We produce oil and gas in the Gulf of Mexico, heavy oil in California and primarily tight gas and oil from liquids-rich shales in Pennsylvania and Texas, respectively. The majority of our oil and gas production interests are acquired under leases granted by the owner of the minerals underlying the relevant acreage, including many leases for federal onshore and offshore tracts. Such leases usually run on an initial fixed term that is automatically extended by the establishment of production for as long as production continues, subject to compliance with the terms of the lease (including, in the case of federal leases, extensive regulations imposed by federal law).
Gulf of Mexico
The Gulf of Mexico is our major production area in the USA, and accounts for over 50% of Shell’s oil and gas production in the country.
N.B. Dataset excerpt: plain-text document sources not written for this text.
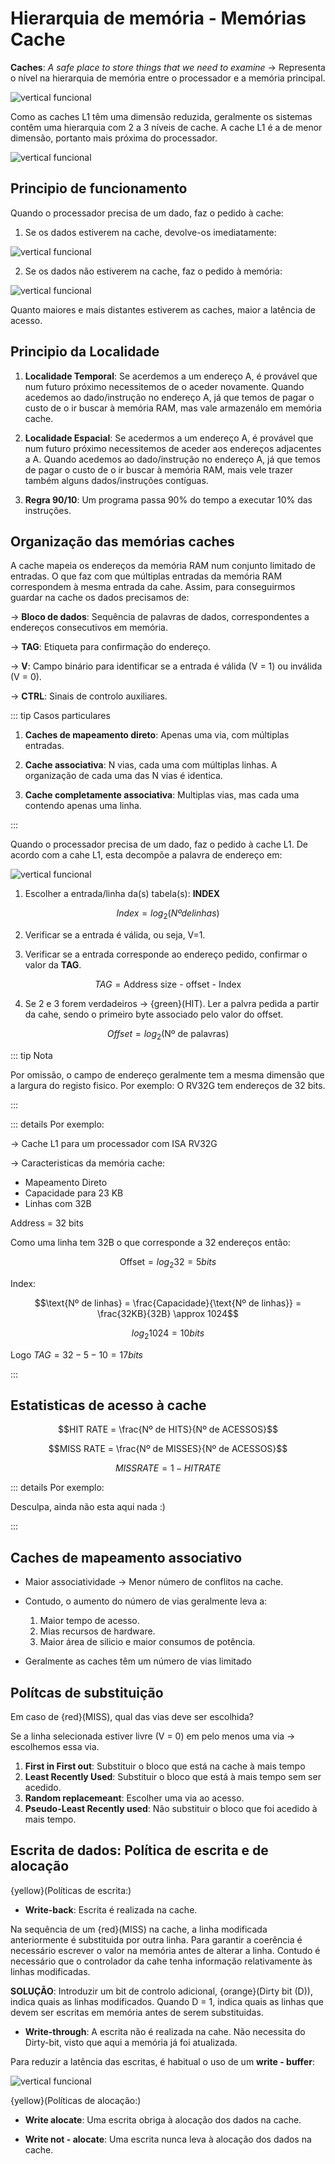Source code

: # Hierarquia de memória - Memórias Cache

**Caches**: _A safe place to store things that we need to examine_ $\to$ Representa o nível na hierarquia de memória entre o processador e a memória principal.

![vertical funcional](./img/img8.png)

Como as caches L1 têm uma dimensão reduzida, geralmente os sistemas contêm uma hierarquia com 2 a 3 níveis de cache. A cache L1 é a de menor dimensão, portanto mais próxima do processador.

![vertical funcional](./img/img9.png)

## Principio de funcionamento

Quando o processador precisa de um dado, faz o pedido à cache:

1. Se os dados estiverem na cache, devolve-os imediatamente:

![vertical funcional](./img/img10.png)

2. Se os dados não estiverem na cache, faz o pedido à memória:

![vertical funcional](./img/img11.png)

Quanto maiores e mais distantes estiverem as caches, maior a latência de acesso.

## Principio da Localidade

1. **Localidade Temporal**: Se acerdemos a um endereço A, é provável que num futuro próximo necessitemos de o aceder novamente. Quando acedemos ao dado/instrução no endereço A, já que temos de pagar o custo de o ir buscar à memória RAM, mas vale armazenálo em memória cache.

2. **Localidade Espacial**: Se acedermos a um endereço A, é provável que num futuro próximo necessitemos de aceder aos endereços adjacentes a A. Quando acedemos ao dado/instrução no endereço A, já que temos de pagar o custo de o ir buscar à memória RAM, mais vele trazer também alguns dados/instruções contíguas.

3. **Regra 90/10**: Um programa passa 90% do tempo a executar 10% das instruções.

## Organização das memórias caches

A cache mapeia os endereços da memória RAM num conjunto limitado de entradas. O que faz com que múltiplas entradas da memória RAM correspondem à mesma entrada da cahe. Assim, para conseguirmos guardar na cache os dados precisamos de:

$\to$ **Bloco de dados**: Sequência de palavras de dados, correspondentes a endereços consecutivos em memória.

$\to$ **TAG**: Etiqueta para confirmação do endereço.

$\to$ **V**: Campo binário para identificar se a entrada é válida (V = 1) ou inválida (V = 0).

$\to$ **CTRL**: Sinais de controlo auxiliares.

::: tip Casos particulares

1. **Caches de mapeamento direto**: Apenas uma via, com múltiplas entradas.

2. **Cache associativa**: N vias, cada uma com múltiplas linhas. A organização de cada uma das N vias é identica.

3. **Cache completamente associativa**: Multiplas vias, mas cada uma contendo apenas uma linha.

:::

Quando o processador precisa de um dado, faz o pedido à cache L1. De acordo com a cahe L1, esta decompõe a palavra de endereço em:

![vertical funcional](./img/img12.png)

1. Escolher a entrada/linha da(s) tabela(s): **INDEX**

$$Index = log_2(Nº de linhas)$$

2. Verificar se a entrada é válida, ou seja, V=1.

3. Verificar se a entrada corresponde ao endereço pedido, confirmar o valor da **TAG**.

$$TAG = \text{Address size - offset - Index}$$

4. Se 2 e 3 forem verdadeiros $\to$ {green}(HIT). Ler a palvra pedida a partir da cahe, sendo o primeiro byte associado pelo valor do offset.

$$Offset = log_2(\text{Nº de palavras})$$

::: tip Nota

Por omissão, o campo de endereço geralmente tem a mesma dimensão que a largura do registo fisico. Por exemplo: O RV32G tem endereços de 32 bits.

:::

::: details Por exemplo:

$\to$ Cache L1 para um processador com ISA RV32G

$\to$ Caracteristicas da memória cache:

- Mapeamento Direto
- Capacidade para 23 KB
- Linhas com 32B

Address = 32 bits

Como uma linha tem 32B o que corresponde a 32 endereços então:

$$\text{Offset} = log_2 32 = 5 bits$$

Index:

$$\text{Nº de linhas} = \frac{Capacidade}{\text{Nº de linhas}} = \frac{32KB}{32B} \approx 1024$$

$$log_2 1024 = 10 bits$$

Logo $TAG = 32 - 5 - 10 = 17 bits$

:::

## Estatisticas de acesso à cache

$$HIT RATE = \frac{Nº de HITS}{Nº de ACESSOS}$$

$$MISS RATE = \frac{Nº de MISSES}{Nº de ACESSOS}$$

$$MISS RATE = 1 - HIT RATE$$

::: details Por exemplo:

Desculpa, ainda não esta aqui nada :)

:::

## Caches de mapeamento associativo

- Maior associatividade $\to$ Menor número de conflitos na cache.
- Contudo, o aumento do número de vias geralmente leva a:

  1. Maior tempo de acesso.
  2. Mias recursos de hardware.
  3. Maior área de silicio e maior consumos de potência.

- Geralmente as caches têm um número de vias limitado

## Polítcas de substituição

Em caso de {red}(MISS), qual das vias deve ser escolhida?

Se a linha selecionada estiver livre (V = 0) em pelo menos uma via $\to$ escolhemos essa via.

1. **First in First out**: Substituir o bloco que está na cache à mais tempo
2. **Least Recently Used**: Substituir o bloco que está à mais tempo sem ser acedido.
3. **Random replacemeant**: Escolher uma via ao acesso.
4. **Pseudo-Least Recently used**: Não substituir o bloco que foi acedido à mais tempo.

## Escrita de dados: Política de escrita e de alocação

{yellow}(Políticas de escrita:)

- **Write-back**: Escrita é realizada na cache.

Na sequência de um {red}(MISS) na cache, a linha modificada anteriormente é substituida por outra linha. Para garantir a coerência é necessário escrever o valor na memória antes de alterar a linha. Contudo é necessário que o controlador da cahe tenha informação relativamente às linhas modificadas.

**SOLUÇÃO**: Introduzir um bit de controlo adicional, {orange}(Dirty bit (D)), indica quais as linhas modificados.
Quando D = 1, indica quais as linhas que devem ser escritas em memória antes de serem substituidas.

- **Write-through**: A escrita não é realizada na cahe. Não necessita do Dirty-bit, visto que aqui a memória já foi atualizada.

Para reduzir a latência das escritas, é habitual o uso de um **write - buffer**:

![vertical funcional](./img/img13.png)

{yellow}(Políticas de alocação:)

- **Write alocate**: Uma escrita obriga à alocação dos dados na cache.

- **Write not - alocate**: Uma escrita nunca leva à alocação dos dados na cache.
We have an interest in approximately 450 federal offshore leases and our share of production averaged almost 225 thousand boe/d in 2014. Key producing assets are Auger, Brutus, Enchilada, Mars, Na Kika, Olympus, Perdido, Ram-Powell and Ursa.
We continued significant exploration and development activities in the Gulf of Mexico in 2014, with an average contracted offshore rig fleet of nine mobile rigs and five platform rigs. We also secured five blocks in the central and western lease sales in 2014.
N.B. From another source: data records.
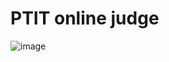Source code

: # PTIT online judge
![image](https://user-images.githubusercontent.com/92586415/199497436-88c46d9d-3312-44ce-b1fa-d5d388f2a1df.png)
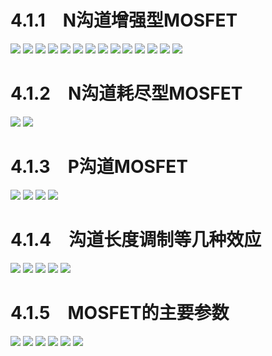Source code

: # 4.1.1　N沟道增强型MOSFET
![](./images/4-1金属-氧化物-半导体场效应管-图片-3.jpg)
![](./images/4-1金属-氧化物-半导体场效应管-图片-4.jpg)
![](./images/4-1金属-氧化物-半导体场效应管-图片-5.jpg)
![](./images/4-1金属-氧化物-半导体场效应管-图片-6.jpg)
![](./images/4-1金属-氧化物-半导体场效应管-图片-7.jpg)
![](./images/4-1金属-氧化物-半导体场效应管-图片-8.jpg)
![](./images/4-1金属-氧化物-半导体场效应管-图片-9.jpg)
![](./images/4-1金属-氧化物-半导体场效应管-图片-10.jpg)
![](./images/4-1金属-氧化物-半导体场效应管-图片-11.jpg)
![](./images/4-1金属-氧化物-半导体场效应管-图片-12.jpg)
![](./images/4-1金属-氧化物-半导体场效应管-图片-13.jpg)
![](./images/4-1金属-氧化物-半导体场效应管-图片-14.jpg)
![](./images/4-1金属-氧化物-半导体场效应管-图片-15.jpg)
![](./images/4-1金属-氧化物-半导体场效应管-图片-16.jpg)

# 4.1.2　N沟道耗尽型MOSFET
![](./images/4-1金属-氧化物-半导体场效应管-图片-18.jpg)
![](./images/4-1金属-氧化物-半导体场效应管-图片-19.jpg)

# 4.1.3　P沟道MOSFET
![](./images/4-1金属-氧化物-半导体场效应管-图片-21.jpg)
![](./images/4-1金属-氧化物-半导体场效应管-图片-22.jpg)
![](./images/4-1金属-氧化物-半导体场效应管-图片-23.jpg)
![](./images/4-1金属-氧化物-半导体场效应管-图片-24.jpg)

# 4.1.4　沟道长度调制等几种效应
![](./images/4-1金属-氧化物-半导体场效应管-图片-26.jpg)
![](./images/4-1金属-氧化物-半导体场效应管-图片-27.jpg)
![](./images/4-1金属-氧化物-半导体场效应管-图片-28.jpg)
![](./images/4-1金属-氧化物-半导体场效应管-图片-29.jpg)
![](./images/4-1金属-氧化物-半导体场效应管-图片-30.jpg)

# 4.1.5　MOSFET的主要参数
![](./images/4-1金属-氧化物-半导体场效应管-图片-32.jpg)
![](./images/4-1金属-氧化物-半导体场效应管-图片-33.jpg)
![](./images/4-1金属-氧化物-半导体场效应管-图片-34.jpg)
![](./images/4-1金属-氧化物-半导体场效应管-图片-35.jpg)
![](./images/4-1金属-氧化物-半导体场效应管-图片-36.jpg)
![](./images/4-1金属-氧化物-半导体场效应管-图片-37.jpg)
We have significant tight-gas and liquids-rich shale acreage including in the Marcellus and Utica shales, centred on Pennsylvania in northeast USA and the Delaware Permian Basin in west Texas.
During 2014, we divested our interests in the Eagle Ford shale formation in Texas, the Mississippi Lime in Kansas, the Utica shale position in Ohio and our acreage in the Sandwash Niobrara basins in Colorado. In addition, we sold our Haynesville gas assets in Louisiana for cash and sold our Pinedale gas assets in Wyoming in exchange for cash and additional acreage in the Marcellus and Utica shale areas in Pennsylvania.
In recent years, we have invested significant amounts in our tight-gas and liquids-rich shale portfolio. There is still a large amount of drilling that must be conducted in our properties in order to establish our future plans. Following the asset sales in 2014, the current focus is on derisking and future development of our core assets, while continuing to look for options to enhance the value of our portfolio in the current market.
We have a 51.8% interest in Aera Energy LLC (Aera), which has assets in the San Joaquin Valley and Los Angeles Basin areas of southern California. Aera operates more than 15,000 wells, producing approximately 130 thousand boe/d of heavy oil and gas.
We have more than 410 federal leases for exploration in the Beaufort and Chukchi seas in Alaska. In January 2014, we decided to suspend our 2014 drilling campaign due to obstacles raised by the Ninth Circuit Court of Appeal’s decision with regard to the Department of the Interior’s (DOI) 2008 oil and gas lease sale in the Chukchi Sea. In August 2014, we submitted an Exploration Plan for a two-rig programme in the Chukchi Sea. In March 2015, the DOI released a Record of Decision reaffirming Lease Sale 193 and clearing the way for the Bureau of Ocean and Energy Management (BOEM) to conclude its review of the Revised Chukchi Sea Exploration Plan. Shell has begun to mobilise vessels in readiness for exploration.